However, in the second prior art, since a new wiring corresponding to the line 15 is required, there is a problem that the structure is complicated and the cost is increased. is there. Therefore, an object of the present invention is to solve the above-mentioned technical problems and to provide a load power supply voltage monitoring device capable of monitoring an accurate applied voltage to a load with a simple configuration.

[0015]

According to a first aspect of the present invention, there is provided a load power supply voltage monitoring device which is connected in series to a circuit of a power supply and a load, and which supplies power to the load from the power supply. And a microcomputer having an analog / digital conversion input port for controlling conduction / interruption of the switching means, and a voltage between the switching means and a load, the analog / digital conversion input port And a means for inputting the voltage converted by the voltage converting means to an analog / digital conversion input port of the microcomputer, the microcomputer including the switching means. The analog / digital conversion input during the period when the Based on the input voltage of the port,
The present invention is characterized by determining whether or not the applied voltage to the load is normal.
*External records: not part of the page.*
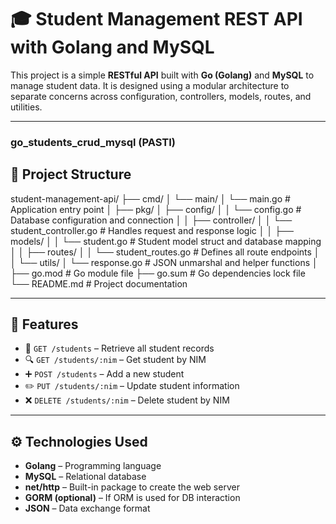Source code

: 
# 🎓 Student Management REST API with Golang and MySQL

This project is a simple **RESTful API** built with **Go (Golang)** and **MySQL** to manage student data. It is designed using a modular architecture to separate concerns across configuration, controllers, models, routes, and utilities.

---
### go_students_crud_mysql (PASTI)

## 📁 Project Structure
student-management-api/
├── cmd/
│ └── main/
│ └── main.go # Application entry point
│
├── pkg/
│ ├── config/
│ │ └── config.go # Database configuration and connection
│
│ ├── controller/
│ │ └── student_controller.go # Handles request and response logic
│
│ ├── models/
│ │ └── student.go # Student model struct and database mapping
│
│ ├── routes/
│ │ └── student_routes.go # Defines all route endpoints
│
│ └── utils/
│ └── response.go # JSON unmarshal and helper functions
│
├── go.mod # Go module file
├── go.sum # Go dependencies lock file
└── README.md # Project documentation

---

## 📌 Features

- 📄 `GET /students` – Retrieve all student records  
- 🔍 `GET /students/:nim` – Get student by NIM  
- ➕ `POST /students` – Add a new student  
- ✏️ `PUT /students/:nim` – Update student information  
- ❌ `DELETE /students/:nim` – Delete student by NIM

---

## ⚙️ Technologies Used

- **Golang** – Programming language  
- **MySQL** – Relational database  
- **net/http** – Built-in package to create the web server  
- **GORM (optional)** – If ORM is used for DB interaction  
- **JSON** – Data exchange format

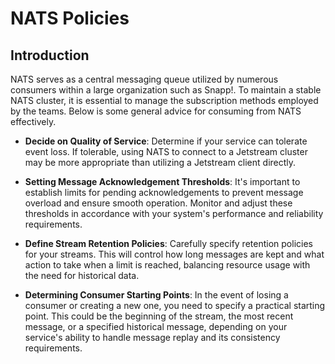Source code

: # NATS Policies

## Introduction

NATS serves as a central messaging queue utilized by numerous consumers within a large organization such as Snapp!. To maintain a stable NATS cluster, it is essential to manage the subscription methods employed by the teams. Below is some general advice for consuming from NATS effectively.

- **Decide on Quality of Service**: 
  Determine if your service can tolerate event loss. If tolerable, using NATS to connect to a Jetstream cluster may be more appropriate than utilizing a Jetstream client directly.

- **Setting Message Acknowledgement Thresholds**: 
  It's important to establish limits for pending acknowledgements to prevent message overload and ensure smooth operation. Monitor and adjust these thresholds in accordance with your system's performance and reliability requirements.

- **Define Stream Retention Policies**:
  Carefully specify retention policies for your streams. This will control how long messages are kept and what action to take when a limit is reached, balancing resource usage with the need for historical data.

- **Determining Consumer Starting Points**:
  In the event of losing a consumer or creating a new one, you need to specify a practical starting point. This could be the beginning of the stream, the most recent message, or a specified historical message, depending on your service's ability to handle message replay and its consistency requirements.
According to the above arrangement, the voltage between the switching means and the load is converted into the input level of the analog / digital conversion input port of the microcomputer by the voltage converting means, and is input to this input port. Therefore, the input voltage to the analog / digital conversion input port when the switching means is in the cutoff state corresponds to the voltage applied to the load. The microcomputer determines whether or not the voltage applied to the load is normal, based on the input voltage when the switching means is in the cutoff state.

In this configuration, since the voltage between the switching means and the load is monitored, it is possible to directly monitor the voltage applied to the load instead of the power supply voltage. Further, as the voltage converting means, for example, an existing voltage dividing circuit for monitoring the driving state of the load can be used as it is, so that the circuit can be configured without using an extra circuit or wiring.

When a plurality of circuits of the load and the switching means are connected in parallel to the power source, the voltage converting means is provided corresponding to each load, and each load is used as the microcomputer. In this microcomputer, the maximum value of the input voltage of the analog / digital conversion input port in the period in which the switching means is in the cutoff state is applied. Based on the above, it may be determined whether or not the voltage applied to the load is normal.

Further, the judgment regarding the voltage applied to the load to the microcomputer may be made based on the average value of the input voltage of the analog / digital conversion input port during the period when the switching means is in the cutoff state. Further, it is preferable that the microcomputer does not judge the applied voltage to the load during a period immediately after the switching means is cut off.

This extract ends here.